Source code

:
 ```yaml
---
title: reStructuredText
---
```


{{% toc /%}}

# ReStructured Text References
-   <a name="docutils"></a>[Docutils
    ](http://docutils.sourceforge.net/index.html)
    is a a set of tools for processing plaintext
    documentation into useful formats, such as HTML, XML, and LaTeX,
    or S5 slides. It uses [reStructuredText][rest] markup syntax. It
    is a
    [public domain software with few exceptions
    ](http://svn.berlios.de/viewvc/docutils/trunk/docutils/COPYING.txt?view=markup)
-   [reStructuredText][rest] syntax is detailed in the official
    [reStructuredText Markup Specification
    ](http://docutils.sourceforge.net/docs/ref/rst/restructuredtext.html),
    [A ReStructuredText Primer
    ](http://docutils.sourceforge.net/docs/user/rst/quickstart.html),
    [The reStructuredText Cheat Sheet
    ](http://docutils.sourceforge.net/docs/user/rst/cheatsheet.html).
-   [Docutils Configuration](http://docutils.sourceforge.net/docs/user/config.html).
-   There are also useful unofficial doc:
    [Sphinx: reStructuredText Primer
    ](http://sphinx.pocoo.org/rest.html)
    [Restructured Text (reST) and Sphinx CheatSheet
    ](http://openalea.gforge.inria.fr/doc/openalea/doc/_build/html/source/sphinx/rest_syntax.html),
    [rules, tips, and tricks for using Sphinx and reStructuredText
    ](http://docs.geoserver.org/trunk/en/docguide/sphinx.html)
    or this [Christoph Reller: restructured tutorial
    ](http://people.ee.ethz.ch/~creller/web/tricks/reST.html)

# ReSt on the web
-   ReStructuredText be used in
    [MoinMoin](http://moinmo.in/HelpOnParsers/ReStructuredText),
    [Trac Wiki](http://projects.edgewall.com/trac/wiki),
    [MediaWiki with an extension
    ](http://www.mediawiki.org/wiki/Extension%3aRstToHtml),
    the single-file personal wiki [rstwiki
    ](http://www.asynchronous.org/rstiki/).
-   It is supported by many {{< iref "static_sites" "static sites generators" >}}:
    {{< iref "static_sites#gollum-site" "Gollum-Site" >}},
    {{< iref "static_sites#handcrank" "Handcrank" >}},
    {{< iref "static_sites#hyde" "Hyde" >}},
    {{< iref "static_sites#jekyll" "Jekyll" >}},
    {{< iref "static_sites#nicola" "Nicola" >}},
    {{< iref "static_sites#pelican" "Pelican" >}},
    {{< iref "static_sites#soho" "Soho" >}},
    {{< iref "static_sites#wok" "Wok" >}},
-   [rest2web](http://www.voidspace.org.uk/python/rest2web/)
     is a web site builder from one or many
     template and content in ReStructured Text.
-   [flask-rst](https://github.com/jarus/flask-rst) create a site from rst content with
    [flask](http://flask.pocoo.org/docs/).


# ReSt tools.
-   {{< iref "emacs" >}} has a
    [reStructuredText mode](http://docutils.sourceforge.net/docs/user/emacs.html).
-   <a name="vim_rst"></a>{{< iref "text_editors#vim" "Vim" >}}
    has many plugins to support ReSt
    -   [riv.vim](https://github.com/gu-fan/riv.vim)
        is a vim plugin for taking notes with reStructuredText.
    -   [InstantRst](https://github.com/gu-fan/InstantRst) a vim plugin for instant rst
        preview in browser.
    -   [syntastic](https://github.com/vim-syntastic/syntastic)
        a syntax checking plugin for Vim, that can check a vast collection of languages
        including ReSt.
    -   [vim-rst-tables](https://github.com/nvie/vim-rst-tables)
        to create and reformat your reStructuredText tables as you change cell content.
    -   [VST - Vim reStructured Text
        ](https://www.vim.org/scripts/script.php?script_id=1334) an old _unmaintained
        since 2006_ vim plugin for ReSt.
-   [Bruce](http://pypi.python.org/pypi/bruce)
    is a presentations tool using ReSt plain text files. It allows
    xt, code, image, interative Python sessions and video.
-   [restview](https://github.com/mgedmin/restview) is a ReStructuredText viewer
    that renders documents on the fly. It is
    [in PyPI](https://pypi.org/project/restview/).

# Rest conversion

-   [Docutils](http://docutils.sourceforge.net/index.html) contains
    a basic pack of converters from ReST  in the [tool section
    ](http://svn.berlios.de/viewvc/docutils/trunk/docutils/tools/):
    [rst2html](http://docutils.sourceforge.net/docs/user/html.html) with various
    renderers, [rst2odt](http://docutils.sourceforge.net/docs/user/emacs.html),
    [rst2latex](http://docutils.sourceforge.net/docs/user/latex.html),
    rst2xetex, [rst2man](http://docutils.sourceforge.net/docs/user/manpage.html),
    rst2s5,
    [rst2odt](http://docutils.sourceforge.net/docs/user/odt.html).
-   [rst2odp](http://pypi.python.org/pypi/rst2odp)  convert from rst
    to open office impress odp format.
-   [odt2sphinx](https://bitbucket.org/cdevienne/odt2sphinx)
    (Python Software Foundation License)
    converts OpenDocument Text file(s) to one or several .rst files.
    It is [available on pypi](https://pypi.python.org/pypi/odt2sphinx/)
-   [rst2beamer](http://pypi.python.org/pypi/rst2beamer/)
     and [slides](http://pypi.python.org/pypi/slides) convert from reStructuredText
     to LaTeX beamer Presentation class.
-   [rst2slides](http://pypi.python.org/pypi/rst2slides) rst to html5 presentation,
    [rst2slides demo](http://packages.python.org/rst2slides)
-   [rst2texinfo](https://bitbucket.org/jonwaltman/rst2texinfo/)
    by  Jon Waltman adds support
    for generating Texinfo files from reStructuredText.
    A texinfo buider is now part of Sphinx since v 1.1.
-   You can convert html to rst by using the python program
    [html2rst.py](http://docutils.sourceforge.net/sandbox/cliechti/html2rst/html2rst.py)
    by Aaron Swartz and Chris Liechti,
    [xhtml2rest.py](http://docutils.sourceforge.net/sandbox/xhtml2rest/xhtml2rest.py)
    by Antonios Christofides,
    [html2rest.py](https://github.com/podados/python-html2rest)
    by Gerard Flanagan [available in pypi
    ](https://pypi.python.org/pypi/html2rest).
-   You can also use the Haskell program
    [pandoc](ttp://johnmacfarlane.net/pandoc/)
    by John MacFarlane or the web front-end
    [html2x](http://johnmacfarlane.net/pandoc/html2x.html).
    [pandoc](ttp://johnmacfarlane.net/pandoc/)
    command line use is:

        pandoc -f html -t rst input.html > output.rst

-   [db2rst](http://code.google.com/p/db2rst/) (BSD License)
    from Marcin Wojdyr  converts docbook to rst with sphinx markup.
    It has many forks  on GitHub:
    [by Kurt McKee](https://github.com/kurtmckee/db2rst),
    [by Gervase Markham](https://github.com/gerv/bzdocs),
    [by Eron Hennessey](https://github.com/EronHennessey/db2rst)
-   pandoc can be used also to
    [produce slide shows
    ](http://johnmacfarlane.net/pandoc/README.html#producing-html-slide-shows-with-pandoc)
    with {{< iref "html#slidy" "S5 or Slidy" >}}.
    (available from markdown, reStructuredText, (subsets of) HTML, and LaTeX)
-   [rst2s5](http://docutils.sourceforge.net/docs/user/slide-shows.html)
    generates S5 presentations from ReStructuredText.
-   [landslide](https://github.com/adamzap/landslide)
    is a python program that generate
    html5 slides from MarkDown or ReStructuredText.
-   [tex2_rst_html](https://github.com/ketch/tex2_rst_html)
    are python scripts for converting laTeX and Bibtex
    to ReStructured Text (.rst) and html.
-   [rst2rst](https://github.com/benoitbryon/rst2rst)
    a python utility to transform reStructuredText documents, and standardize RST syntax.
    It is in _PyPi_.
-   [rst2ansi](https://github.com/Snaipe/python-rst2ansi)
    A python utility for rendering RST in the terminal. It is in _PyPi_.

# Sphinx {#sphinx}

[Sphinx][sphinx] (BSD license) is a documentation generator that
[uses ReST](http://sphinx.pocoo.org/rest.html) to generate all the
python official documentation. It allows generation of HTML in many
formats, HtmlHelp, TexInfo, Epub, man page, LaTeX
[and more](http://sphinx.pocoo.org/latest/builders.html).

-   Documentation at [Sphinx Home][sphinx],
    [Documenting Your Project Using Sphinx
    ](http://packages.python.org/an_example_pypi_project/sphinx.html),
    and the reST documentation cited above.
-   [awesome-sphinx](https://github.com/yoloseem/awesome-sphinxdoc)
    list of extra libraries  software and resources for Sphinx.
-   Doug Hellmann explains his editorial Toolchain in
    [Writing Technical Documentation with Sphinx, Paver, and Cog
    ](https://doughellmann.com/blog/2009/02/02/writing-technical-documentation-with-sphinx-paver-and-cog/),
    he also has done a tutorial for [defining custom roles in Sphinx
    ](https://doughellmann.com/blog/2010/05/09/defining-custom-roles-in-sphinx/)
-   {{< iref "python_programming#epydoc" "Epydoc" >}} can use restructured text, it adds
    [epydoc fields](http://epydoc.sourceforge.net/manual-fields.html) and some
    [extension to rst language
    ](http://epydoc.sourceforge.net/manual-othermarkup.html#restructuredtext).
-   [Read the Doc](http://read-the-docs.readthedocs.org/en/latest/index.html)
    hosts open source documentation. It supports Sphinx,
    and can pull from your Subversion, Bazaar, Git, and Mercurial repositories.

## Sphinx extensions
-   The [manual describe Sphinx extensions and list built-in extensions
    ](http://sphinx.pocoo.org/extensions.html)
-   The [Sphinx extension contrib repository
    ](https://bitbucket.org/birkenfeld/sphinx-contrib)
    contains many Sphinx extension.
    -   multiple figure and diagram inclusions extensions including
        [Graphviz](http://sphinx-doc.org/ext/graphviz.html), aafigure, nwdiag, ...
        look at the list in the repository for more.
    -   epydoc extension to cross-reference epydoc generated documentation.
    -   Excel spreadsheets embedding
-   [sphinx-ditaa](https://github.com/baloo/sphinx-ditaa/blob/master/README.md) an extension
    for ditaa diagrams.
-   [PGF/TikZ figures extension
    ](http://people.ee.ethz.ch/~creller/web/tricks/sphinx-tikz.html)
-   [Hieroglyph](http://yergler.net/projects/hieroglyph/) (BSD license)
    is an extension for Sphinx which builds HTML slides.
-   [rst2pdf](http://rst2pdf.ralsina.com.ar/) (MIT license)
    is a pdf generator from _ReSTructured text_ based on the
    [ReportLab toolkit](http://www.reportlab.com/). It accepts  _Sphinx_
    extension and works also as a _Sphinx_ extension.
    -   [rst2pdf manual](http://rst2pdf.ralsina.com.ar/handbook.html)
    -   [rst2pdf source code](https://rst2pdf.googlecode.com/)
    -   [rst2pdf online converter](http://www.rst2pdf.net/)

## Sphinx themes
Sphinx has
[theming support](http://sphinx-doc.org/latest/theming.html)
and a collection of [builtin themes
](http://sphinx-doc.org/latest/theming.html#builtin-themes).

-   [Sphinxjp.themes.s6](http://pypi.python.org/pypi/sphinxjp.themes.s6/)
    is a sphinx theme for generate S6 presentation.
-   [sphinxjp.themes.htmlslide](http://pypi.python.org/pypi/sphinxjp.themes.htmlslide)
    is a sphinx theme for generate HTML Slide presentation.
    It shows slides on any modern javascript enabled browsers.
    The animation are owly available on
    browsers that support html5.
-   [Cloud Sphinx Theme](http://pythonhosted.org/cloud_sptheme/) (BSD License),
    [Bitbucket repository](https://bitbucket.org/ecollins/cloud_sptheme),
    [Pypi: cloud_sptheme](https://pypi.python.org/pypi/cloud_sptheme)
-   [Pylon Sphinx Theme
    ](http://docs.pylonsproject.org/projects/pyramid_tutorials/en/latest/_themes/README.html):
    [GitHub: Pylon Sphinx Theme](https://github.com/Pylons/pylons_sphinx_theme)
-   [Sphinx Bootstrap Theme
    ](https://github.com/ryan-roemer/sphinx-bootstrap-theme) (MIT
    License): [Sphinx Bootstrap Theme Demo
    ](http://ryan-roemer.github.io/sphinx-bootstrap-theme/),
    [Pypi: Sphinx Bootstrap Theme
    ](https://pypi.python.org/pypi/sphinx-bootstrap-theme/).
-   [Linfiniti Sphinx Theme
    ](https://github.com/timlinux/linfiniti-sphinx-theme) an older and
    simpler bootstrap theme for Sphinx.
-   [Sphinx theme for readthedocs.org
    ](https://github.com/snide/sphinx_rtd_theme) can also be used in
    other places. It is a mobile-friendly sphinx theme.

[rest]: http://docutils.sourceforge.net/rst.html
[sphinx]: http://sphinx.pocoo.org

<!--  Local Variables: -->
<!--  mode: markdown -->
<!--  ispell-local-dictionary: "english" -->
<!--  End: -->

★ ★ ★ ★ ★

What you are asked to do: Only the lines containing the string "berlios" are needed; pull them out of the records.

Answer to this task:
    ](http://svn.berlios.de/viewvc/docutils/trunk/docutils/COPYING.txt?view=markup)
    ](http://svn.berlios.de/viewvc/docutils/trunk/docutils/tools/):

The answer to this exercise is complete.